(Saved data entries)
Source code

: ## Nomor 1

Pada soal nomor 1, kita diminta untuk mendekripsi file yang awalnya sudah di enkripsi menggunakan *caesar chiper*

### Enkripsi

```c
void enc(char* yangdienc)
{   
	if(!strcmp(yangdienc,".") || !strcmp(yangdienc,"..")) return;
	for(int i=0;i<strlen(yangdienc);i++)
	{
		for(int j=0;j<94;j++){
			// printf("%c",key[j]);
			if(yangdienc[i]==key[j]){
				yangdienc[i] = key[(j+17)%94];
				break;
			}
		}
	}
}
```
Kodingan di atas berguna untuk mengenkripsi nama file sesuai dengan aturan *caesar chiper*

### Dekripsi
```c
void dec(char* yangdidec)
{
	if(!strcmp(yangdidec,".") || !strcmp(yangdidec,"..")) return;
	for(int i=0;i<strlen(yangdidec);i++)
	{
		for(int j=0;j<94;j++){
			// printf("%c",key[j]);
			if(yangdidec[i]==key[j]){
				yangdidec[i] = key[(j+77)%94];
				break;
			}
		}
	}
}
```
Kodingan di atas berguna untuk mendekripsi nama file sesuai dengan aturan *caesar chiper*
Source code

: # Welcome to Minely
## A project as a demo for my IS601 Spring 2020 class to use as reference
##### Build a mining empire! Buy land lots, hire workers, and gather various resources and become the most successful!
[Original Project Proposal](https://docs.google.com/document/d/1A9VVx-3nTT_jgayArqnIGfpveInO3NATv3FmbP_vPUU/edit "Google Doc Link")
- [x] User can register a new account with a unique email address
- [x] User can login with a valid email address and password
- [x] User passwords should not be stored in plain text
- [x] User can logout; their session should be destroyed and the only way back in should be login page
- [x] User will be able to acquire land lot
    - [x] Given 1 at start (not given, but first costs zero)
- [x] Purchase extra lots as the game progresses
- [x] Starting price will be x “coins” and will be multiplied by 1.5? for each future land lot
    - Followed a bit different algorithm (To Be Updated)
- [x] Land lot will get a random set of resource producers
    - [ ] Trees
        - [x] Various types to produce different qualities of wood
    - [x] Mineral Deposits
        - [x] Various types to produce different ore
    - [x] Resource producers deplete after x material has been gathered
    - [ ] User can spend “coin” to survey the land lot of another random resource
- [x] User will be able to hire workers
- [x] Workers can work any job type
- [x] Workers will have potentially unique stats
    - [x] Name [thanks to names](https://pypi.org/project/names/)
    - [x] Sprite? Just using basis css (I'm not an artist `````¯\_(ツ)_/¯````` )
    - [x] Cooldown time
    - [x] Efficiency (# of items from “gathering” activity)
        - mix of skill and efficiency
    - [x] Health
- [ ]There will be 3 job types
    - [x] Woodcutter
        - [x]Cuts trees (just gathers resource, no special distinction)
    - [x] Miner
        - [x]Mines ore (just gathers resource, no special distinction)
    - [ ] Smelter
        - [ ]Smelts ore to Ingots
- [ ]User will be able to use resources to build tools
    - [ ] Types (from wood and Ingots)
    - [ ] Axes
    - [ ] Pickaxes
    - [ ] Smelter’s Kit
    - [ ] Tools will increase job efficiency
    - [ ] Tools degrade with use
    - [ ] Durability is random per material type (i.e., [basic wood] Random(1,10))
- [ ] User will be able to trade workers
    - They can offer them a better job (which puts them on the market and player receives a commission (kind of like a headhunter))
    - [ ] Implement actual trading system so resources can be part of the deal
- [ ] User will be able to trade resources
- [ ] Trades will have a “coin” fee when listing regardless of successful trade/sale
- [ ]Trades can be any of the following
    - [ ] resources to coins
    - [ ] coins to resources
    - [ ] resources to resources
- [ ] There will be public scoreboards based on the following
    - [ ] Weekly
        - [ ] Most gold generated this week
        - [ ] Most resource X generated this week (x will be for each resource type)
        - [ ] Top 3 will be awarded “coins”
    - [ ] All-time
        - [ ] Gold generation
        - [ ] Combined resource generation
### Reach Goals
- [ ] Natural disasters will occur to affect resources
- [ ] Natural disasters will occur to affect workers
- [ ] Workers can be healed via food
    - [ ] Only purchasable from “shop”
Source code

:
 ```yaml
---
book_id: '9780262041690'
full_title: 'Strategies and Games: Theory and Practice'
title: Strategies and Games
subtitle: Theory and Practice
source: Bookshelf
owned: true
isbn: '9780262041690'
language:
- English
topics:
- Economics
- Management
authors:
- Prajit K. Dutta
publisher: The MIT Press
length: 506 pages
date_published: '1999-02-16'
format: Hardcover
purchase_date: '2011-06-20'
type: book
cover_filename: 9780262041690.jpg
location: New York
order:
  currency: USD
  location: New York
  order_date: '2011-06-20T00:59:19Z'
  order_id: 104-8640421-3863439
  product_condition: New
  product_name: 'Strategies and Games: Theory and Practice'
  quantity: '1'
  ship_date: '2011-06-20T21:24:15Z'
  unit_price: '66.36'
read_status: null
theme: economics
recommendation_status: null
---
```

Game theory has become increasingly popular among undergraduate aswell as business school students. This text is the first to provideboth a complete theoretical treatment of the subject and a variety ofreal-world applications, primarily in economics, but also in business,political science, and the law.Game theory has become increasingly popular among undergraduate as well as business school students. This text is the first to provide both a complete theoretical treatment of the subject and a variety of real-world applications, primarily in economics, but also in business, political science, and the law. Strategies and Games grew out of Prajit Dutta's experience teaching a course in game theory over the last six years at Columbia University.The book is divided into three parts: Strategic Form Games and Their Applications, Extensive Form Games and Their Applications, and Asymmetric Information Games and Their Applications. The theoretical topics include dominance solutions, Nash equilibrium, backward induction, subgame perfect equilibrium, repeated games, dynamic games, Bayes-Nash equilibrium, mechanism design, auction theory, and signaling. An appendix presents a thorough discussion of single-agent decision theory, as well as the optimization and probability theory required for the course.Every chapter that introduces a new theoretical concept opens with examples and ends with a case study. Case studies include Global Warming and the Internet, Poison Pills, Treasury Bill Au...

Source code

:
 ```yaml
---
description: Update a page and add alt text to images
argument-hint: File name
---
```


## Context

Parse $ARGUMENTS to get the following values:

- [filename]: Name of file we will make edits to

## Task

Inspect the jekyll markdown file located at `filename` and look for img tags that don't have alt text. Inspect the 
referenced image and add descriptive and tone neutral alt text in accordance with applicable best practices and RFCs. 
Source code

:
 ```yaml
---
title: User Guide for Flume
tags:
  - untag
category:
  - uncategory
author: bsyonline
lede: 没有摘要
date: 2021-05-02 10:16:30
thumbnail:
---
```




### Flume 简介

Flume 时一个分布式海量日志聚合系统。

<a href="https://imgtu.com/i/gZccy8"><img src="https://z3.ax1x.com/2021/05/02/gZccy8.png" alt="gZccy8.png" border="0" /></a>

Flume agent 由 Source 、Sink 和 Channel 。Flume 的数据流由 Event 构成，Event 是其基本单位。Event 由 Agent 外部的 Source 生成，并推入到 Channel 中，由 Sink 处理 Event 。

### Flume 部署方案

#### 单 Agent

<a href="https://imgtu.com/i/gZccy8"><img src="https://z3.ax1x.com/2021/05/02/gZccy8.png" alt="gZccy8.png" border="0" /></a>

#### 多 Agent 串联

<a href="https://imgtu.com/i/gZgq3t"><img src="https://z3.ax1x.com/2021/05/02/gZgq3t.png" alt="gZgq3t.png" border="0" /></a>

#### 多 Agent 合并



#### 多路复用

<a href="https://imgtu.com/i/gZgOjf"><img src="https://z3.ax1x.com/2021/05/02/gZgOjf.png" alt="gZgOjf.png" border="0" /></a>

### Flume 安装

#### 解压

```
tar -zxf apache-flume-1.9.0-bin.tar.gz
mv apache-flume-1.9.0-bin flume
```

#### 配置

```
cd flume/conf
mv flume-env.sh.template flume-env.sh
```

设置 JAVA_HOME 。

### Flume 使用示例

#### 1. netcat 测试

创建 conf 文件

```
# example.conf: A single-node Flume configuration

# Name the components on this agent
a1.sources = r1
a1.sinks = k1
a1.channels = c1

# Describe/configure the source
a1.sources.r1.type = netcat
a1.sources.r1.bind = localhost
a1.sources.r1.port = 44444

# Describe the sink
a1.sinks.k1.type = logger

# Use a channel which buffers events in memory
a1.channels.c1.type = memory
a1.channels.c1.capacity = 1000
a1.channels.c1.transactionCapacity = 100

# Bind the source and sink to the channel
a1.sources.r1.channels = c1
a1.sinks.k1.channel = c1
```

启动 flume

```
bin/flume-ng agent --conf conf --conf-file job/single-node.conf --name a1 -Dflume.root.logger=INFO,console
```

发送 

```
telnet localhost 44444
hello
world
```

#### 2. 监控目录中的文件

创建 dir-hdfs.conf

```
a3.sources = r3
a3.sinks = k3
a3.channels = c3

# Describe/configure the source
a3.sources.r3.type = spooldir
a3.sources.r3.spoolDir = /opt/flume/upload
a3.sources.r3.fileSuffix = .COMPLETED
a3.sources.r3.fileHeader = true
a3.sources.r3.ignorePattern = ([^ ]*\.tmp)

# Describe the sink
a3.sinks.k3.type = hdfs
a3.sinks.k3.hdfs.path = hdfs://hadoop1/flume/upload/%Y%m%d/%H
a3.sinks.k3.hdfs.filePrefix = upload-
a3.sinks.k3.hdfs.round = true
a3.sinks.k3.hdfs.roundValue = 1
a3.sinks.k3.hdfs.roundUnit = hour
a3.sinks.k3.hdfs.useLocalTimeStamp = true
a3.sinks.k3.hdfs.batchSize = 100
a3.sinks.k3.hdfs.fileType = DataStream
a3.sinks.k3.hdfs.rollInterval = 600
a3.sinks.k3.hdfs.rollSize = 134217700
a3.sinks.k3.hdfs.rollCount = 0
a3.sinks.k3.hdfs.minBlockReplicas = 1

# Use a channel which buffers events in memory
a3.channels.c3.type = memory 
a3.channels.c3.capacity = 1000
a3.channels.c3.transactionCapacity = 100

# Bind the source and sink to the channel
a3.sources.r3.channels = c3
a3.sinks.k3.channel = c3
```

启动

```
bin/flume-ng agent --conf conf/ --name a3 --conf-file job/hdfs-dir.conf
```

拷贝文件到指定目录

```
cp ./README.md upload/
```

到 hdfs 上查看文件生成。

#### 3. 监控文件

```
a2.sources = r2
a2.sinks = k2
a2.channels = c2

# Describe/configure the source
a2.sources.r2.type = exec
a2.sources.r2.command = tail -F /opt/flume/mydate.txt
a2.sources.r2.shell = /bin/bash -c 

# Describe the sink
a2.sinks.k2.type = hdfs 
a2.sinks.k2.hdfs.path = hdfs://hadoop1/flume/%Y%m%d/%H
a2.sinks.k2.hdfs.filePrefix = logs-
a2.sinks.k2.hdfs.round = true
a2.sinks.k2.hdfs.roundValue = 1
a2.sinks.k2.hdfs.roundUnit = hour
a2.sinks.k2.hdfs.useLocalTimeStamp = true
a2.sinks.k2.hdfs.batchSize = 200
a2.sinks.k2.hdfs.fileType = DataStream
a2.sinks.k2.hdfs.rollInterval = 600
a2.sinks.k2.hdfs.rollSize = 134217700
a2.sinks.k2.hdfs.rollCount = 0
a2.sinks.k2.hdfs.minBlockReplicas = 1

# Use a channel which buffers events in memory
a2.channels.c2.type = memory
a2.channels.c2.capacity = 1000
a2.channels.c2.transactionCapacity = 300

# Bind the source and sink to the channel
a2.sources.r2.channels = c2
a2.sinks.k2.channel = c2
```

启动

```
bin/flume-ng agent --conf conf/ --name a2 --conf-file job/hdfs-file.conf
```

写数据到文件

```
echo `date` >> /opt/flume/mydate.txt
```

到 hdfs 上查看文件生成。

Exercise
Each line of the records above, from the first through the one containing "- [x] Purchase", is to be retyped exactly; no other line belongs.

Written response
Source code

: ## Nomor 1

Pada soal nomor 1, kita diminta untuk mendekripsi file yang awalnya sudah di enkripsi menggunakan *caesar chiper*

### Enkripsi

```c
void enc(char* yangdienc)
{   
	if(!strcmp(yangdienc,".") || !strcmp(yangdienc,"..")) return;
	for(int i=0;i<strlen(yangdienc);i++)
	{
		for(int j=0;j<94;j++){
			// printf("%c",key[j]);
			if(yangdienc[i]==key[j]){
				yangdienc[i] = key[(j+17)%94];
				break;
			}
		}
	}
}
```
Kodingan di atas berguna untuk mengenkripsi nama file sesuai dengan aturan *caesar chiper*

### Dekripsi
```c
void dec(char* yangdidec)
{
	if(!strcmp(yangdidec,".") || !strcmp(yangdidec,"..")) return;
	for(int i=0;i<strlen(yangdidec);i++)
	{
		for(int j=0;j<94;j++){
			// printf("%c",key[j]);
			if(yangdidec[i]==key[j]){
				yangdidec[i] = key[(j+77)%94];
				break;
			}
		}
	}
}
```
Kodingan di atas berguna untuk mendekripsi nama file sesuai dengan aturan *caesar chiper*
Source code

: # Welcome to Minely
## A project as a demo for my IS601 Spring 2020 class to use as reference
##### Build a mining empire! Buy land lots, hire workers, and gather various resources and become the most successful!
[Original Project Proposal](https://docs.google.com/document/d/1A9VVx-3nTT_jgayArqnIGfpveInO3NATv3FmbP_vPUU/edit "Google Doc Link")
- [x] User can register a new account with a unique email address
- [x] User can login with a valid email address and password
- [x] User passwords should not be stored in plain text
- [x] User can logout; their session should be destroyed and the only way back in should be login page
- [x] User will be able to acquire land lot
    - [x] Given 1 at start (not given, but first costs zero)
- [x] Purchase extra lots as the game progresses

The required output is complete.